Comfort Zone Breached!


This past Sunday, I stepped out of my comfort zone and headed to the local homeless shelter with a group of guys from my church. As part of an effort to fulfill Christ’s Great Commission, we are starting a Bible study at the shelter.

19 Therefore go and make disciples of all nations, baptizing them in the name of the Father and of the Son and of the Holy Spirit, – Matthew 28:19 (NIV)
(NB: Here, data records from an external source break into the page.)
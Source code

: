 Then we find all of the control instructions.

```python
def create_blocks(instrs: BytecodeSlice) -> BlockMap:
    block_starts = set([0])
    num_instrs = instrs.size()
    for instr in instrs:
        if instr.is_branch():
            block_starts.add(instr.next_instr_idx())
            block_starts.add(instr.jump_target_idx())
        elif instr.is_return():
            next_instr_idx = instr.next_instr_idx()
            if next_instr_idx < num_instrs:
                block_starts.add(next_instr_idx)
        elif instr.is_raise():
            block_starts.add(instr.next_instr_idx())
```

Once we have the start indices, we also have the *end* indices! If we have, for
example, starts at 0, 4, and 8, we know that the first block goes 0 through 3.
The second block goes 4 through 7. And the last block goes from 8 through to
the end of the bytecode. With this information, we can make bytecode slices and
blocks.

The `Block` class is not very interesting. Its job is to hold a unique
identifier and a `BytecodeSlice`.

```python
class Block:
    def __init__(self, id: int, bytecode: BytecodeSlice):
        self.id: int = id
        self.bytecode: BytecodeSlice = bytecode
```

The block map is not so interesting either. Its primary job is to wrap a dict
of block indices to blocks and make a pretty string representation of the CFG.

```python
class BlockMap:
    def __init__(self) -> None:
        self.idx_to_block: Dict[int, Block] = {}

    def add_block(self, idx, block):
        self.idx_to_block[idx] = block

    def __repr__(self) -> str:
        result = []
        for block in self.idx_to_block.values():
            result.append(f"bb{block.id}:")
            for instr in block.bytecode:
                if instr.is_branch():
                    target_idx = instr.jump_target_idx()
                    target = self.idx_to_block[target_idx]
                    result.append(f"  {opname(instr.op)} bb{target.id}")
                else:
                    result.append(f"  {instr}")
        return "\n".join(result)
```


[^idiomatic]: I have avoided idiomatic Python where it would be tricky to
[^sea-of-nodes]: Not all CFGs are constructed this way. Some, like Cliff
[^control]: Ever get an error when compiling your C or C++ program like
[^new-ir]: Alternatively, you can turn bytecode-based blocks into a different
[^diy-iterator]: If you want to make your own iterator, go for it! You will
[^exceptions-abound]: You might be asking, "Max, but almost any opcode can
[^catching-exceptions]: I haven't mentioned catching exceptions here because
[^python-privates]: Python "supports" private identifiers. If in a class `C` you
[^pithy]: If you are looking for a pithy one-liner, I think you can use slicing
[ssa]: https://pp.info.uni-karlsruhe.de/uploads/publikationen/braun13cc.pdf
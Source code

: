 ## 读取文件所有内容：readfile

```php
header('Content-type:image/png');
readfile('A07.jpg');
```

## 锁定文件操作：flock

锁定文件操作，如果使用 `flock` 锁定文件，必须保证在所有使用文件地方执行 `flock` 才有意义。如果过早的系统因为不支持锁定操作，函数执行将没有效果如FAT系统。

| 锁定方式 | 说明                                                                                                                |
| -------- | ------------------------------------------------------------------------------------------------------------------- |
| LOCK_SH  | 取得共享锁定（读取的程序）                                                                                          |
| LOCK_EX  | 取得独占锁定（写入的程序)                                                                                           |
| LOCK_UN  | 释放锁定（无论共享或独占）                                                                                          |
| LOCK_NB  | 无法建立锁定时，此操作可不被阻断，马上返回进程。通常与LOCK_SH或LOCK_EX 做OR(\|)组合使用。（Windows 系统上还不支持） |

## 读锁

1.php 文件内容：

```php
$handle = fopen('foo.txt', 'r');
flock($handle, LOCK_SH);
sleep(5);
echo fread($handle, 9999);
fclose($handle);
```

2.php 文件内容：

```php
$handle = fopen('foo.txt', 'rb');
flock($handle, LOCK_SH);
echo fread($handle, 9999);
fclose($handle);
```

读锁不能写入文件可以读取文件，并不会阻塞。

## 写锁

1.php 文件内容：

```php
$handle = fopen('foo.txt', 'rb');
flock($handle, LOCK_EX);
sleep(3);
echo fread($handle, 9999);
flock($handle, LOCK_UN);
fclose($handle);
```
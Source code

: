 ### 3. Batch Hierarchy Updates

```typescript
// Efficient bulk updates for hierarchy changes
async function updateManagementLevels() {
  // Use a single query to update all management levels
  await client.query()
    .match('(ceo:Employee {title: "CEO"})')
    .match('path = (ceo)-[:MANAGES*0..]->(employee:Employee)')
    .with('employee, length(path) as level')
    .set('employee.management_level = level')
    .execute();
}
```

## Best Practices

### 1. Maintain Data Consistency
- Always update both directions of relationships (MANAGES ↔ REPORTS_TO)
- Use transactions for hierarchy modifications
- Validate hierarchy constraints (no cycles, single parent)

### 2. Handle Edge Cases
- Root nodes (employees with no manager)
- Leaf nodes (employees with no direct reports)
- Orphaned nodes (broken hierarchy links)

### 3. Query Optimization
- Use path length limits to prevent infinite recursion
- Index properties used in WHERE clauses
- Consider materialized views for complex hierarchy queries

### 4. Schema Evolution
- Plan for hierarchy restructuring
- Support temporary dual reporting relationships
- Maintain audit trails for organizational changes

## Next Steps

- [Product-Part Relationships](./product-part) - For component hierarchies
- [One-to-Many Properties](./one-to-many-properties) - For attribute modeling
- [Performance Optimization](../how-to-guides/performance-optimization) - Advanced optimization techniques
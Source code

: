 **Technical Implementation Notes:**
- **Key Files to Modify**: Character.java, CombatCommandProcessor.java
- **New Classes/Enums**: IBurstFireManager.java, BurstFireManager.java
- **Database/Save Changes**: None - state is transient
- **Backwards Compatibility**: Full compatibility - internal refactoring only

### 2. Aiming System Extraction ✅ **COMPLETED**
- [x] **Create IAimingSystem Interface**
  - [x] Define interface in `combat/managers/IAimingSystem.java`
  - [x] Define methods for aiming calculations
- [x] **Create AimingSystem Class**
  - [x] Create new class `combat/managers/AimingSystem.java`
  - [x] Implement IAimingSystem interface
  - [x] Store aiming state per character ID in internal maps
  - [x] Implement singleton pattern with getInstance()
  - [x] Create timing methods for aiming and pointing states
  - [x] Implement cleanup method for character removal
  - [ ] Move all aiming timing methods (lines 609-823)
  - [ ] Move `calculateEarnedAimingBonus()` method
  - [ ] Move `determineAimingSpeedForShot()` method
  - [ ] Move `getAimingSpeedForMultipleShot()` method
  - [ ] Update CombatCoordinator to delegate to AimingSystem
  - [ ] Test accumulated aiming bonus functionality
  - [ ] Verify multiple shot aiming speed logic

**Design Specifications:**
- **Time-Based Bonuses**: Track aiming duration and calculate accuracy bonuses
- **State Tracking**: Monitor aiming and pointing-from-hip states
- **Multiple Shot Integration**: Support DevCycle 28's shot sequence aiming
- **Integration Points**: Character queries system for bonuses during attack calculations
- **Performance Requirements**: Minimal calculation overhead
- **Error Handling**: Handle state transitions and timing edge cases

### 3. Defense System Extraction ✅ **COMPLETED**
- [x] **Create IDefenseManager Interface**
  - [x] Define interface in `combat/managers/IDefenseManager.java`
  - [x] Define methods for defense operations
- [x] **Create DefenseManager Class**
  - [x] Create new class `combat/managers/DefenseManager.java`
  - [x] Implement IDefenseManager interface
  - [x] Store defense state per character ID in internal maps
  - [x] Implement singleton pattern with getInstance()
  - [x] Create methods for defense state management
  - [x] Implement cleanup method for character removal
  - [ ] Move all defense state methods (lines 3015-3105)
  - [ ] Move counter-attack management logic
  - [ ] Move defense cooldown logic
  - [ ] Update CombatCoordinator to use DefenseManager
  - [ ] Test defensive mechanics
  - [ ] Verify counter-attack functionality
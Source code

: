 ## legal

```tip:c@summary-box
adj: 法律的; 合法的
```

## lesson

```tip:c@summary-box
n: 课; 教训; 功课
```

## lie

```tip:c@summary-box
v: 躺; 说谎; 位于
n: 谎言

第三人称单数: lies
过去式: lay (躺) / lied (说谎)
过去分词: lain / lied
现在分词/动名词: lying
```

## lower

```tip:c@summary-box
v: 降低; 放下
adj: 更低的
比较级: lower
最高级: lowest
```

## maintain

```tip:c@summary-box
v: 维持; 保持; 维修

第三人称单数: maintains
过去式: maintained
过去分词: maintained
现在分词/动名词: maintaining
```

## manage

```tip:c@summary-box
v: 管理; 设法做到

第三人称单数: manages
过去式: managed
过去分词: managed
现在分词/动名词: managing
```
I have to admit that I was a bit nervous about going. With encouragement from my wife though, I got in the car and drove down the street to the shelter (which is about 5 minutes from my house). Now, the rest of the guys had decided to meet at church (about 20 minutes away), so I had decided to meet them at the shelter. Longest 10 minutes I have waited in quite awhile. Sitting in the shelter parking lot, I looked in my rear-view mirror to see rough looking guys sitting out back smoking. I felt so out of place. Soon though, the guys from church arrived, we prayed, and went into the shelter to get settled. Now I have to say that I truly wasn’t comfortable until we had all sat down and started the study. From the moment we opened with prayer, I was reminded that God is the great equalizer. No matter what stage of life we are in, economic circumstances, etc. we are equal in the eyes of God. I was so humbled by this thought. To think that God doesn’t care about how much money we have or how we are dressed…but looks at the heart.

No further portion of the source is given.